(Saved entries)
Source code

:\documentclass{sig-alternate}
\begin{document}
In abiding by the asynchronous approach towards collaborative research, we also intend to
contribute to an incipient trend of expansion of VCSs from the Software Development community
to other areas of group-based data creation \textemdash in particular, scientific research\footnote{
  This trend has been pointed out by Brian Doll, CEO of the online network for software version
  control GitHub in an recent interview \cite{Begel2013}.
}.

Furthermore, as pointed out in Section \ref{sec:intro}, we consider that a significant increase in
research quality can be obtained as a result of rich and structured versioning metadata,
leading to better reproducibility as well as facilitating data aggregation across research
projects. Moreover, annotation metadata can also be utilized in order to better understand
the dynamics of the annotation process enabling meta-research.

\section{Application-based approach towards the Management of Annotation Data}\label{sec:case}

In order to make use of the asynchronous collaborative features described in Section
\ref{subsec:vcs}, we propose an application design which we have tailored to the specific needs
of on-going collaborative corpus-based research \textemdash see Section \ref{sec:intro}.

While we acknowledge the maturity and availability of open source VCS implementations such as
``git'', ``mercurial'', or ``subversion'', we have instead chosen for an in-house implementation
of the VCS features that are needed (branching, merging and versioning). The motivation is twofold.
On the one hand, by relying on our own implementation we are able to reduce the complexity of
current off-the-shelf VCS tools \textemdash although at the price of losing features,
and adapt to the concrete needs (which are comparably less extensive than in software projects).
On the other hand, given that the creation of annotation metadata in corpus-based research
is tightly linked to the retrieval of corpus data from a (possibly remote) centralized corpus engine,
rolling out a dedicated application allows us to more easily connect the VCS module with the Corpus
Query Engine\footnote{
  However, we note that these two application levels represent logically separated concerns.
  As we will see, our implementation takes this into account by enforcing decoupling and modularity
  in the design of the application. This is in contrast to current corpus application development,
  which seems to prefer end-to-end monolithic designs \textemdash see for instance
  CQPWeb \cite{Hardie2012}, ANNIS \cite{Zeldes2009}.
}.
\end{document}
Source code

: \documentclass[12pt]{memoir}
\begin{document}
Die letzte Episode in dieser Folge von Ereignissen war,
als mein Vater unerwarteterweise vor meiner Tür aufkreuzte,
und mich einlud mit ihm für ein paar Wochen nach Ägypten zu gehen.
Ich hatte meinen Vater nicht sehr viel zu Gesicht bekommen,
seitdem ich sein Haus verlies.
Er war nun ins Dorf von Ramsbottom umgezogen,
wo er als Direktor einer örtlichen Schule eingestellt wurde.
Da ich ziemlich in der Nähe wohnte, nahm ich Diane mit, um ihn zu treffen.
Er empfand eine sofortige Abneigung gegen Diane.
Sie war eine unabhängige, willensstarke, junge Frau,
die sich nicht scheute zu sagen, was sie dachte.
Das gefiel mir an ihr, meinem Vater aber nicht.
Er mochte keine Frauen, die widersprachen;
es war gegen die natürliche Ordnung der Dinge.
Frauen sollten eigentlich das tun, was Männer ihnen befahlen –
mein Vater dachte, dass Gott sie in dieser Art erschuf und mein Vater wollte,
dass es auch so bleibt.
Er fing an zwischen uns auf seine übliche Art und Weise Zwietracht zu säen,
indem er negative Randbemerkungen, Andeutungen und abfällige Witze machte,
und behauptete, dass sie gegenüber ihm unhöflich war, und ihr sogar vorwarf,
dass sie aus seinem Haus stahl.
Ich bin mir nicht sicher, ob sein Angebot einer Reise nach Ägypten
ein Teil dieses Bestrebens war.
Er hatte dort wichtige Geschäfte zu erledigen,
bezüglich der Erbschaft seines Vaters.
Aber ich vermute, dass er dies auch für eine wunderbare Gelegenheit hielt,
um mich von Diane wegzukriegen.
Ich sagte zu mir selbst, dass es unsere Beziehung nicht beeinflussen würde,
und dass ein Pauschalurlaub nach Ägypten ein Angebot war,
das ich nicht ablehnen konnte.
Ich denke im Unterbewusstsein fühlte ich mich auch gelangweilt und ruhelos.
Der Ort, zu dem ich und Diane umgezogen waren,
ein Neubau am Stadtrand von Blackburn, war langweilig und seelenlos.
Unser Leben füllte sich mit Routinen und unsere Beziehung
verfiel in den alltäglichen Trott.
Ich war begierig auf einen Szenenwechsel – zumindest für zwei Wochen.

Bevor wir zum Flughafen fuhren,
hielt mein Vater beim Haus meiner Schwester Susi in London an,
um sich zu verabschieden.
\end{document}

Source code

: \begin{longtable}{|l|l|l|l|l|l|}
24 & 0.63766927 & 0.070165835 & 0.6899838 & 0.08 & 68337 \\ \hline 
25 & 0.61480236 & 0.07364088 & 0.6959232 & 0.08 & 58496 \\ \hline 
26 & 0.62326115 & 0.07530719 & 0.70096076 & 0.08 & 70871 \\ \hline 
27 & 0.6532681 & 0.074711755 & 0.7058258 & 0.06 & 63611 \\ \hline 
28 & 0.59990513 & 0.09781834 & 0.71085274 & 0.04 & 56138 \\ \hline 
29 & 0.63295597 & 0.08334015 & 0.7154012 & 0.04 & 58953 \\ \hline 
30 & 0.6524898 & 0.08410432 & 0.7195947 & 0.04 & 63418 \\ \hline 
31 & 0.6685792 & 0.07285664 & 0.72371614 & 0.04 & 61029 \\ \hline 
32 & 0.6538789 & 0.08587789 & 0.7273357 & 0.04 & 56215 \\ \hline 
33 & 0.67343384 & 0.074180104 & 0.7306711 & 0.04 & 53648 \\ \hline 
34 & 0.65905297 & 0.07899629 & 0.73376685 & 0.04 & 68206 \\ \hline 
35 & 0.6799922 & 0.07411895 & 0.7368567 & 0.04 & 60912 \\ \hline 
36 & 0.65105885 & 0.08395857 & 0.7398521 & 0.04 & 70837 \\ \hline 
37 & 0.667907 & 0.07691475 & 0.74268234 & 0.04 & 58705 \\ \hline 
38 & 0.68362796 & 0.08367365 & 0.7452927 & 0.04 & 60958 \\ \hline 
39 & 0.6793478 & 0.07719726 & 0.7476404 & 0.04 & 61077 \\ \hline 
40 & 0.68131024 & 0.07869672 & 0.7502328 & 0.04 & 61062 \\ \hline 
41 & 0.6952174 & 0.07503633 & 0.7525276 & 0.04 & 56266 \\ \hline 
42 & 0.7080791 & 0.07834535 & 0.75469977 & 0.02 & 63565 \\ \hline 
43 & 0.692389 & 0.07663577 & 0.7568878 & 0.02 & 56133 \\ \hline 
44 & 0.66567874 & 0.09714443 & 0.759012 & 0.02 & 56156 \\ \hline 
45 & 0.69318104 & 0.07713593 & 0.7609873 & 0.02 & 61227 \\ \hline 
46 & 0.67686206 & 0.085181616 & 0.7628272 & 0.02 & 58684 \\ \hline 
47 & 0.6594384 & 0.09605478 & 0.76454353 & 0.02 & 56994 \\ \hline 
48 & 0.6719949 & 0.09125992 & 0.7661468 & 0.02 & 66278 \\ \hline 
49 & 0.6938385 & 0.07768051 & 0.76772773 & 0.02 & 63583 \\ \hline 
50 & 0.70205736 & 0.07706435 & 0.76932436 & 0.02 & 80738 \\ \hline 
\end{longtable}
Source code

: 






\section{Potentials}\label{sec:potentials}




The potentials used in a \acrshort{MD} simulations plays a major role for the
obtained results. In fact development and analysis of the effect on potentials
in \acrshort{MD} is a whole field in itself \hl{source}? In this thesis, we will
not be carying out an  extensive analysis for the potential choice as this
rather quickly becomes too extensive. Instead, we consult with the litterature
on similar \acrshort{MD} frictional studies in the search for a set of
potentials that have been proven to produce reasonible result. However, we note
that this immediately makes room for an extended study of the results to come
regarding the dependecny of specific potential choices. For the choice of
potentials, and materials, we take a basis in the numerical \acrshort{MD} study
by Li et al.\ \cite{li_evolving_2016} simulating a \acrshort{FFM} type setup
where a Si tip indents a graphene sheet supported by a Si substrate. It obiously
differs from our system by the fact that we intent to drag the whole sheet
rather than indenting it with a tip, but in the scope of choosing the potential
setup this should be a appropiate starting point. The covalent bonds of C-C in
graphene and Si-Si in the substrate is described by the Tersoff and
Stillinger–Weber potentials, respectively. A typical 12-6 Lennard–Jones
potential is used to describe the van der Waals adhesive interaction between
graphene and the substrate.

EXERCISE BRIEF: Write out exactly the lines that fall from the line with "indem er negative" to the line with "29 & 0.63295597" in the records above, keeping both ends.

REPLY:
indem er negative Randbemerkungen, Andeutungen und abfällige Witze machte,
und behauptete, dass sie gegenüber ihm unhöflich war, und ihr sogar vorwarf,
dass sie aus seinem Haus stahl.
Ich bin mir nicht sicher, ob sein Angebot einer Reise nach Ägypten
ein Teil dieses Bestrebens war.
Er hatte dort wichtige Geschäfte zu erledigen,
bezüglich der Erbschaft seines Vaters.
Aber ich vermute, dass er dies auch für eine wunderbare Gelegenheit hielt,
um mich von Diane wegzukriegen.
Ich sagte zu mir selbst, dass es unsere Beziehung nicht beeinflussen würde,
und dass ein Pauschalurlaub nach Ägypten ein Angebot war,
das ich nicht ablehnen konnte.
Ich denke im Unterbewusstsein fühlte ich mich auch gelangweilt und ruhelos.
Der Ort, zu dem ich und Diane umgezogen waren,
ein Neubau am Stadtrand von Blackburn, war langweilig und seelenlos.
Unser Leben füllte sich mit Routinen und unsere Beziehung
verfiel in den alltäglichen Trott.
Ich war begierig auf einen Szenenwechsel – zumindest für zwei Wochen.

Bevor wir zum Flughafen fuhren,
hielt mein Vater beim Haus meiner Schwester Susi in London an,
um sich zu verabschieden.
\end{document}

Source code

: \begin{longtable}{|l|l|l|l|l|l|}
24 & 0.63766927 & 0.070165835 & 0.6899838 & 0.08 & 68337 \\ \hline 
25 & 0.61480236 & 0.07364088 & 0.6959232 & 0.08 & 58496 \\ \hline 
26 & 0.62326115 & 0.07530719 & 0.70096076 & 0.08 & 70871 \\ \hline 
27 & 0.6532681 & 0.074711755 & 0.7058258 & 0.06 & 63611 \\ \hline 
28 & 0.59990513 & 0.09781834 & 0.71085274 & 0.04 & 56138 \\ \hline 
29 & 0.63295597 & 0.08334015 & 0.7154012 & 0.04 & 58953 \\ \hline 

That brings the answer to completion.